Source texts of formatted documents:
....

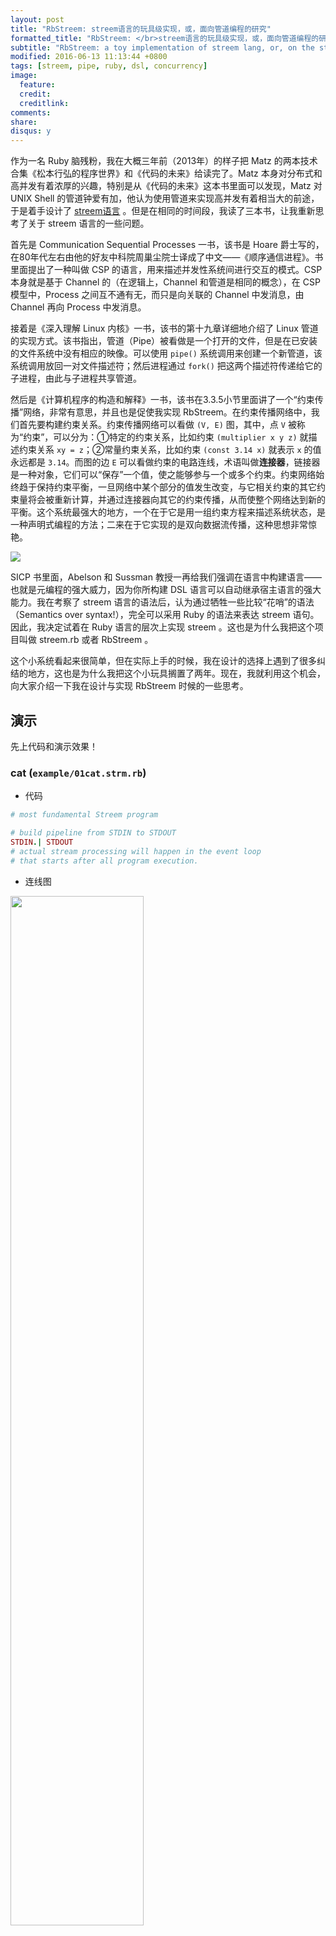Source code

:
 ```yaml
---
layout: post
title: "RbStreem: streem语言的玩具级实现，或，面向管道编程的研究"
formatted_title: "RbStreem: </br>streem语言的玩具级实现，或，面向管道编程的研究"
subtitle: "RbStreem: a toy implementation of streem lang, or, on the study of so-called pipe-oriented programming"
modified: 2016-06-13 11:13:44 +0800
tags: [streem, pipe, ruby, dsl, concurrency]
image:
  feature: 
  credit: 
  creditlink: 
comments: 
share: 
disqus: y
---
```


作为一名 Ruby 脑残粉，我在大概三年前（2013年）的样子把 Matz 的两本技术合集《松本行弘的程序世界》和《代码的未来》给读完了。Matz 本身对分布式和高并发有着浓厚的兴趣，特别是从《代码的未来》这本书里面可以发现，Matz 对 UNIX Shell 的管道钟爱有加，他认为使用管道来实现高并发有着相当大的前途，于是着手设计了 [streem语言](https://github.com/matz/streem) 。但是在相同的时间段，我读了三本书，让我重新思考了关于 streem 语言的一些问题。

首先是 Communication Sequential Processes 一书，该书是 Hoare 爵士写的，在80年代左右由他的好友中科院周巢尘院士译成了中文——《顺序通信进程》。书里面提出了一种叫做 CSP 的语言，用来描述并发性系统间进行交互的模式。CSP 本身就是基于 Channel 的（在逻辑上，Channel 和管道是相同的概念），在 CSP 模型中，Process 之间互不通有无，而只是向关联的 Channel 中发消息，由 Channel 再向 Process 中发消息。

接着是《深入理解 Linux 内核》一书，该书的第十九章详细地介绍了 Linux 管道的实现方式。该书指出，管道（Pipe）被看做是一个打开的文件，但是在已安装的文件系统中没有相应的映像。可以使用 `pipe()` 系统调用来创建一个新管道，该系统调用放回一对文件描述符；然后进程通过 `fork()` 把这两个描述符传递给它的子进程，由此与子进程共享管道。

然后是《计算机程序的构造和解释》一书，该书在3.3.5小节里面讲了一个“约束传播”网络，非常有意思，并且也是促使我实现 RbStreem。在约束传播网络中，我们首先要构建约束关系。约束传播网络可以看做 `(V, E)` 图，其中，点 `V` 被称为“约束”，可以分为：①特定的约束关系，比如约束 `(multiplier x y z)` 就描述约束关系 `xy = z`；②常量约束关系，比如约束 `(const 3.14 x)` 就表示 `x` 的值永远都是 `3.14`。而图的边 `E` 可以看做约束的电路连线，术语叫做**连接器**，链接器是一种对象，它们可以“保存”一个值，使之能够参与一个或多个约束。约束网络始终趋于保持约束平衡，一旦网络中某个部分的值发生改变，与它相关约束的其它约束量将会被重新计算，并通过连接器向其它的约束传播，从而使整个网络达到新的平衡。这个系统最强大的地方，一个在于它是用一组约束方程来描述系统状态，是一种声明式编程的方法；二来在于它实现的是双向数据流传播，这种思想非常惊艳。

![](/images/post/constrain-propagatioin.png)

SICP 书里面，Abelson 和 Sussman 教授一再给我们强调在语言中构建语言——也就是元编程的强大威力，因为你所构建 DSL 语言可以自动继承宿主语言的强大能力。我在考察了 streem 语言的语法后，认为通过牺牲一些比较“花哨”的语法（Semantics over syntax!），完全可以采用 Ruby 的语法来表达 streem 语句。因此，我决定试着在 Ruby 语言的层次上实现 streem 。这也是为什么我把这个项目叫做 streem.rb 或者 RbStreem 。

这个小系统看起来很简单，但在实际上手的时候，我在设计的选择上遇到了很多纠结的地方，这也是为什么我把这个小玩具搁置了两年。现在，我就利用这个机会，向大家介绍一下我在设计与实现 RbStreem 时候的一些思考。

## 演示

先上代码和演示效果！

### cat (`example/01cat.strm.rb`)

+ 代码

```ruby
# most fundamental Streem program

# build pipeline from STDIN to STDOUT
STDIN.| STDOUT
# actual stream processing will happen in the event loop
# that starts after all program execution.
```

+ 连线图

<img src="/images/post/streem-01-cat.png" alt="" class="display" style="width: 65%;">

+ 运行效果

注意，这里为了区分输入和输出，我修改了一下源码。运行效果中白色的字符串是标准输入，而红色的字符串是标准输出。

<img src="/images/post/streem-cat-test.png" alt="" class="has-shadow img-margin display" style="width: 80%;">

### grep (`example/11grep.strm.rb`)

这个例子演示的是 RbStreem 脚本在搜索一个特定目录下所有的 Ruby 脚本文件是否包含某个特别的字符。如果找到，则输出该行，并加亮该字符串。这个代码是原 streem 范例中没有的演示代码，不过本例也能演示出 RbStreem 中比较有意思的地方。

+ 代码

```ruby
def lineno_counter(filename)
  lineno = 0
  Component(-> str do
    lineno += 1
    "[#{filename}:#{lineno}] #{str}"
  end)
end

def find(pattern, color)
  Component(-> str do
    if str.gsub!(pattern) {|match| match.send(color)}
      str
    else
      skip
    end
  end)
end

cached = {chomps: chomps, find: find(strm_arg[0], :red)}

Dir.glob("./**/*.rb") do |filename|
  line_io(filename).
    | cached[:chomps].
    | lineno_counter(filename).
    | cached[:find].
    | STDOUT
end
```

+ 连线图

<img src="/images/post/streem-11-grep.png" alt="" class="display" style="width: 100%;">

+ 运行效果

<img src="/images/post/streem-grep-test.png" alt="" class="has-shadow img-margin display" style="width: 100%;">

## Agent：运算实体

首先要介绍 RbStreem 的一些基本概念。第一个是 Agent ，Agent 是一个运算实体，表征一个具体的运算。

在目前的版本中，只要实现了 `call`、`producer?`、`ready?`、`dead?` 这四个方法的对象，都可以看做 Agent 。但是常用的 Agent 还是 Proc 或 lambda 对象（lambda 是一种特殊的 Proc 对象）。Agent 要求实现的四个方法的意义与解释如下：

+ `call` 是一个一元函数，Component 被调度时，会从可用 Pipe 中取得一个数据，作为参数调用与之关联的 Agent 的 `call` 方法来实际执行计算。
+ `producer?` 谓词用于向系统说明该 Agent 是否一定需要一个参数来执行 `call` 方法。有一些计算并不依赖于输入，每次对其调度即可产生一个值，例如虽然 lambda 表达式 `-> _ { 3 }` 需要一个参数，但它的产生的计算结果是一个常值，因此无需等待输入 Pipe 的数据就绪。但是如果 `producer?` 谓词求值为 `false` ，这就意味着，Component 需要输入管道有可用数据时，才能触发与之关联 Agent 的 `call` 方法。
+ `ready?` 谓词用于返回 Agent 是否已就绪，从而可以调用 `call` 方法。
+ `dead?` 谓词用于判断 Agent 是否已经停机，从而可以从系统中移除。 

## Component：Agent的运行实体

第二个要明确的概念是 Component 。Component 根据一个 Agent 进行初始化，可以认为 Component 是 Agent 的一个封装。

Agent 描述了“需要执行什么样的计算”，而 Component 则描述了“计算所需资源如何取得”以及“计算结果放至何处”。这是因为 Component 可以通过 Pipe 与其它 Component 相连，并通过该 Pipe 进行单向数据通信。一个 Component 可以有多个输入和输出 Pipe 。

从这个角度来说，Component 更像操作系统中的“进程”，与其关联的输入、输出 Pipe 可以类比为进程所打开的文件描述符。而 Agent 更像是一个“程序”，或者说一个“算法”。或者可以认为 Component 是一个动态的观点，而 Agent 是一个静态的观点（由于我们是直接在 Ruby 之上构建的 RbStreem ，因此 Agent 不单依靠 Component 获得资源，其本身也可以通过其它途径获得资源，因此我们需要指出的是这种看法并不是绝对的）。

虽然说 Component 更像是一个“进程”，但 RbStreem 并没有限制 Component 的实现方式，并且我现在也有意尝试提供 Component 的不同实现，以提供更灵活的调度。另外，类比存在于进程之中的线程，Component 内部是否需要更细粒度的调度单位，这也是 RbStreem 思考的一个问题。与 Agent 类似，RbStreem 要求 Component 实现`ready?`、`blocked?`、`dead?` 三个谓词来描述运行状态，用以辅助调度。目前版本是按照操作系统设计的思路来实现的，目前看来或许过于冗余，在未来的版本中，Component 和 Agent 可能有更精简的状态谓词。对这三个有关状态的谓词，解释如下：

+ `ready?` 谓词用于描述 Component 是否已就绪，如果 Component 的状态为 `ready` ，那么它将有机会被调度器选中，并执行其 `run` 方法。其判断算法可以描述为：
    1. 如果关联的 Agent 没有就绪，那么该 Component 必然不会就绪。
    2. 如果该 Component 没有跟任何输入 Pipe 但是关联的 Agent 是一个 `producer`。那么这就意味着我们不需要任何来自于输入 Pipe 的数据，故该 Component 就绪。
    3. 否则的话看输入 Pipe 中是否有可用数据。
+ `blocked?` 谓词在目前的版本中并没有实际的用途，只是一种对操作系统中进程状态设计的模仿。
+ `dead?` 谓词用于描述 Component 是否已经无法再次被调度，如果调度程序发现 Component 的状态为 `dead` ，则将其移出调度队列。其判定算法可以描述为：
    1. 如果关联的 Agent 处于 `dead` 状态，那么该 Component 也处于 `dead` 状态。
    2. 如果关联的 Agent 不是 `producer`，并且 Component 没有与任何输入 Pipe 相连，这就意味着该 Component 没有办法获得执行 Agent 所需的资源，那么此时该 Component 也应该处于 `dead` 状态。
    
当 Component 被调度器选中，则 `run` 方法被出发，该方法的运行流程如下：

1. 从就绪的输入 Pipe 中随机选取一个 `read_pipe` 。需要注意的是，由于就绪队列可能为空，因此 `read_pipe` 可能为 `nil` 。
2. 如果 `read_pipe` 不为 `nil` ，那么就获取该 `pipe` 的 `flow_tag`。
3. 如果 `read_pipe` 不为 `nil` ，那么就从该 Pipe 中读出一个值 `input`。
4. 用调用 `@agent.call(input)` ，取得结果 `result` 。
5. 如果 `result` 不是一个 `SkipClass` ，那么就将结果广播给所有具有 `flow_tag` 标签的输出 Pipe 。如果 `flow_tag` 为 `nil` ，则广播给所有输出 Pipe 。 

关于 Component 的调度（算法）问题，我们在后面的章节中会详细讨论。

## Pipe：通信管道

第三个要明确的概念是 Pipe ，它是在 RbStreem 层面 Component 之间进行数据通信的唯一方式。

### 关于 Pipe 的连接问题

说到 Pipe 的连接问题，不得不说 Connectable 模块。Connectable 模块实现了 `|` 方法，如果对象所在的类引入了该模块，那么就可以使用 `|` 方法与其它引入了此模块的类的实例相连，`|` 返回一个用于表示连接情况的 Pipe 对象。由于 Ruby 中 `|` 是按位或操作符，不能够被对象的某一特定方法覆盖，因此我们就只能委屈求全的使用 `.|` 来调用 `|` 方法来实现对象间的连接了。在目前的设计中，只有 Pipe 和 Component 类继承了该模块，但是两个 Pipe 间相连是不合法的。理论上来说，只有 Component 之间直接相连才是合法的，但允许 Component 和 Pipe 相连，可以实现一些更复杂的情况，例如完整的数据流。考虑下面的代码：

```ruby
cached = {stringfy: stringfy, seq_100: seq(100)}

cached[:seq_100].| Component(-> x {x.even? ? skip : x}).| cached[:stringfy].| red.| STDOUT
cached[:seq_100].| Component(-> y {y.odd? ? skip : y}).| cached[:stringfy].| blue.| STDOUT
```

如果将这段代码可视化一下，它将是像这样的流程图：

![](/images/post/streem-flow-sample.png)

显然，整个图中有两条分离的数据流（红、蓝）。然而两条数据流又共享同一个 Component（`cached[:stringfy]`），因此 RbStreem 必须能够让 Component 知道，其输入来自于哪条数据流，计算结果应该送入哪条数据流。所以在实现 RbStreem 的时候，我的想法是这样的：

1. 两个 Component 对象间调用调用 `|` 方法，先为这两个 Component 新建一个用于通信的 Pipe 。并为这个 Pipe 分配一个唯一的名字和流标记（`flow_tag`）。名字用来唯一标识一个 Pipe ，流标记用于识别哪些 Pipe 属于同一数据流。
2. 语句 `a.| b.| c` 表示在 `a`、`b`、`c` 之间建立一条数据流，而求值过程是右结合的，也就是说，原语句等价于 `a.| (b.| c)` 。假设 `b`、`c` 之间建立的 Pipe 记作 `p`，那么 RbStreem 求值语句 `a.| p` 的正确行为就应该是：①从 `p` 中取出数据源 `b`，②将 `a` 和 `b` 用新的 Pipe 关联起来，③ 新建的 Pipe 需要继承 `p` 的 `flow_tag` ，因为这两个管道属于同一条数据流。
3. Pipe 对象和 Component 对象相连，即形如 `p.| a` 这样的调用与上一条同理。只不过需要从 `p` 中取出数据的接受者与 Component 对象 `a` 相连。
3. 两条 Pipe 不能直接相连，一来是这种行为并不合理，再者，两条 Pipe 可能属于两条不同的数据流，贸然将其连接起来可能会引起混乱。

所以现在 `RbStreem::Connectable#|` 方法的代码实现就有点 tricky ：

```ruby
module RbStreem
  module Connectable
    def |(other)
      check_connection_target_type(other)

      target = other.connection_target
      source = self.connection_source

      flow_tag = if other.is_a? pipe
                   other.flow_tag
                 elsif self.is_a? pipe
                   self.flow_tag
                 else
                   Pipe.generate_flow_tag
                 end

      Pipe.new(source, target, flow_tag)
    end
  end
end
```

`Connectable` 要求引入了该模块的对象必须实现 `check_connection_target_type`、`connection_source`、`connection_target` 三个方法。其中 `check_connection_target_type` 用于检测两个对象的连接是否合法（比如我们不允许两个 Pipe 对象相连）。`connection_source` 表示当该对象作为 `|` 方法的 LHS （左手方对象）时应该参与相连的对象，例如求值语句 `p.| a` 时，Pipe 对象 `p` 作为 LHS，实际参与连接的应该是 `p` 所的数据消费者一方，由该对象与 Component 对象 `a` 相连。同理，`connection_target` 表示当该对象作为 `|` 方法的 RHS （右手方对象）时应该参与相连的对象。

### Pipe 的实际作用

说完了 Pipe 的连接问题，我们再来聊聊 Pipe 的实际作用。其实 Pipe 的很多工作发生在对象的实例化阶段，直接上代码：

```ruby
    def initialize(src, dest, flow_tag=nil)
      @name = self.class.generate_pipe_name
      @queue = []
      @source = src
      @target = dest
      @flow_tag = flow_tag || self.class.generate_flow_tag
      @producer.add_write_pipe(self)
      @customer.add_read_pipe(self)
    end
```

Pipe 对象本质上是对 Array 的一个封装，其内部的实例变量 `@queue` 作为数据队列用来暂存从 Component 传来的数据。`puts` 方法可以向 Pipe 中写入一个数据，反之，`gets` 方法可以从中读取出一个数据。Pipe 对象处于就绪状态，当且仅当其实例变量 `@queue` 不为空。

Pipe 类里面定义了一个叫做 `broken?` 的谓词比较值得玩味。Pipe 对象是否是“坏掉的”，有一下几个判定准侧：

1. 如果其目标 `target` 无效（为 `nil` 或者 `dead`），那么 Pipe 就是坏掉的。
2. 如果其目标 `target` 一切正常，但 `source` 无效，并且内部的数据缓存 `@queue` 是空的，那么 Pipe 就是坏掉的。

## Component 的运行调度

要理解 RbStreem 的调度，那么有几个细节需要交代清楚：

1. `RbStreem::Component` 类里面有一个叫做 `@@task` 的实例变量，用于存放所有待调度的 Component。
2. 每一个 `Component` 对象在实例化的最后一步，会把自己加入到 `@@task` 队列中。
3. 不需要在 RbStreem 脚本文件中显示地请求系统开始调度。RbStreem 注册了 `at_exit` 函数钩子，在加载完所有 RbStreem 脚本、连接关系建立完毕后，自动触发 `RbStreem::Component.start_schedule` 。
4. 目前的调度算法是一个随机化算法，每次随机选出一定就绪的 Component ，让他们依次执行 `run` 方法。
5. 调度是非抢占式的，这也就意味着需要 Component 主动从运行流中退出，这样也意味着 `run` 方法不能耗时过长，更不能陷入死循环。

....

#### [Problem to work on]
Filter the records above for the string "queue" and copy each matching line.

#### [Finished task]
      @queue = []
Pipe 对象本质上是对 Array 的一个封装，其内部的实例变量 `@queue` 作为数据队列用来暂存从 Component 传来的数据。`puts` 方法可以向 Pipe 中写入一个数据，反之，`gets` 方法可以从中读取出一个数据。Pipe 对象处于就绪状态，当且仅当其实例变量 `@queue` 不为空。
2. 如果其目标 `target` 一切正常，但 `source` 无效，并且内部的数据缓存 `@queue` 是空的，那么 Pipe 就是坏掉的。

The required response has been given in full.